> [Data supplied]:
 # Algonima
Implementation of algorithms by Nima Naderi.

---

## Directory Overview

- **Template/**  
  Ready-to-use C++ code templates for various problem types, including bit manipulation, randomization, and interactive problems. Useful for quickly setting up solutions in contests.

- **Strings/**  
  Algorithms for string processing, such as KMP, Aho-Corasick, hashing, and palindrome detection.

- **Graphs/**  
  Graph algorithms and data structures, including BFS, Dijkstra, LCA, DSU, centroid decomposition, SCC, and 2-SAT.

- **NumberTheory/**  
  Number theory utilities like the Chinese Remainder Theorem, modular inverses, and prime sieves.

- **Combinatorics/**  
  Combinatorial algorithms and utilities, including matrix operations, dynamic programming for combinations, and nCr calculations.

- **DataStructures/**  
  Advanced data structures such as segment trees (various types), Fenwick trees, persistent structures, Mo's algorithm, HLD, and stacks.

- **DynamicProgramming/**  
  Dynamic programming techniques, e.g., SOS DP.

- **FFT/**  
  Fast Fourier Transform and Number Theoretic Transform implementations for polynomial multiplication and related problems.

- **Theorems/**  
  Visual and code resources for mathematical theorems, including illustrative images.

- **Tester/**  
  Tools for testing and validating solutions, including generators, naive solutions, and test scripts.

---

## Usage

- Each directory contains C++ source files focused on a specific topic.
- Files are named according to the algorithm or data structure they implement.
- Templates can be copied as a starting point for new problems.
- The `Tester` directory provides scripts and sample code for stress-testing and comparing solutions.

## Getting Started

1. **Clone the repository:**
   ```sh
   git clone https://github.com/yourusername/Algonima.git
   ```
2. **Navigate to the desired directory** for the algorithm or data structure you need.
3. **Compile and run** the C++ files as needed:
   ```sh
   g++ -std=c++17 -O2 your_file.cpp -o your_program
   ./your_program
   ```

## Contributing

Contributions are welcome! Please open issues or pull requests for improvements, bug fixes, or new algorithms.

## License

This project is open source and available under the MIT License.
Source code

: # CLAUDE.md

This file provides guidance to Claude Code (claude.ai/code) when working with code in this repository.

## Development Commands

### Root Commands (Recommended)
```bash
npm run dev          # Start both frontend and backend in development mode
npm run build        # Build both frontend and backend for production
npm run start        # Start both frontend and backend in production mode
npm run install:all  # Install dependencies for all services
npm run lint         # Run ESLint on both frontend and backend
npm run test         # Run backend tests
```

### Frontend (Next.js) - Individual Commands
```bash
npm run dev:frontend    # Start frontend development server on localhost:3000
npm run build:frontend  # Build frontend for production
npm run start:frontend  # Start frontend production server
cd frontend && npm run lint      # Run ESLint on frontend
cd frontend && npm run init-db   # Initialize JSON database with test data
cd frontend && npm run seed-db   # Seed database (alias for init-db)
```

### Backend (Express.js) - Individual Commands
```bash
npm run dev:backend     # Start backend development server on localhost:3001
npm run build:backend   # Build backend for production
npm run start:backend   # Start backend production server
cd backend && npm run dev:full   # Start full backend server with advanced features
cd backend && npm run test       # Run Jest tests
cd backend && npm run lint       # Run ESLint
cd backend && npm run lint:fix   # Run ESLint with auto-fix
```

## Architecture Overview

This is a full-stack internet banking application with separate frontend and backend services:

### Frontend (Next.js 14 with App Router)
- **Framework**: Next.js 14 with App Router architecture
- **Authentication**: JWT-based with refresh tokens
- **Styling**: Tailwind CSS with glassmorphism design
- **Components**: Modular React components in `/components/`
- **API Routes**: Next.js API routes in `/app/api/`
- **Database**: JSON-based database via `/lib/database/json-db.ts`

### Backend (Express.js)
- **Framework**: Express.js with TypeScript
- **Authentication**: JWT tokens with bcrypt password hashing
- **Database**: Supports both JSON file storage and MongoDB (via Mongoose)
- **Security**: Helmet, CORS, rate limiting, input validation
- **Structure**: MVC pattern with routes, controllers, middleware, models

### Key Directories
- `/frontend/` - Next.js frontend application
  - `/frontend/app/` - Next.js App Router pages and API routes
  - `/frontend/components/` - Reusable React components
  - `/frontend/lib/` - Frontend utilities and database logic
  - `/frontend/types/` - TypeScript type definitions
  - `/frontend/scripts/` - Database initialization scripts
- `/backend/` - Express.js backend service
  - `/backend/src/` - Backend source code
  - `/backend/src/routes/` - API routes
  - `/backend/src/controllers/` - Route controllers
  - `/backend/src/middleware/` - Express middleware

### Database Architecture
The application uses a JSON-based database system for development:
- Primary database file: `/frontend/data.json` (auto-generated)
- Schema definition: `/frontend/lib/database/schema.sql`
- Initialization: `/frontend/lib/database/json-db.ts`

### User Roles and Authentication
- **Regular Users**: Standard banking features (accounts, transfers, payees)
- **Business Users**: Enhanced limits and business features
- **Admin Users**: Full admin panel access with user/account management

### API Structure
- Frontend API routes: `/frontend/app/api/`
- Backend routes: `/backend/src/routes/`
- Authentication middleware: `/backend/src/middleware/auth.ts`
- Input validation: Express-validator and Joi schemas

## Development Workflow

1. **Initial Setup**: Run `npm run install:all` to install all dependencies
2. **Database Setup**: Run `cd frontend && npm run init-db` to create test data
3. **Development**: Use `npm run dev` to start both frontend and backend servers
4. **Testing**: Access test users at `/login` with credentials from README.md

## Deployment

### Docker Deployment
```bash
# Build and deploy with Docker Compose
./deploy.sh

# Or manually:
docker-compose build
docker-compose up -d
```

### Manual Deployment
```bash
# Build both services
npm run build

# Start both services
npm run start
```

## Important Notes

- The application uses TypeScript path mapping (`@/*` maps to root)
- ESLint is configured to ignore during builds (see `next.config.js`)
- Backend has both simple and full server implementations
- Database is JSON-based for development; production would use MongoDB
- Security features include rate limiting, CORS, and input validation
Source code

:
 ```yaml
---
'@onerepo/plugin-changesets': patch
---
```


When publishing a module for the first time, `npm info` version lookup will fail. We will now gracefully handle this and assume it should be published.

> [Assigned task]: Write out each line above that contains the word "limiting".

> [Exercise response]:
- **Security**: Helmet, CORS, rate limiting, input validation
- Security features include rate limiting, CORS, and input validation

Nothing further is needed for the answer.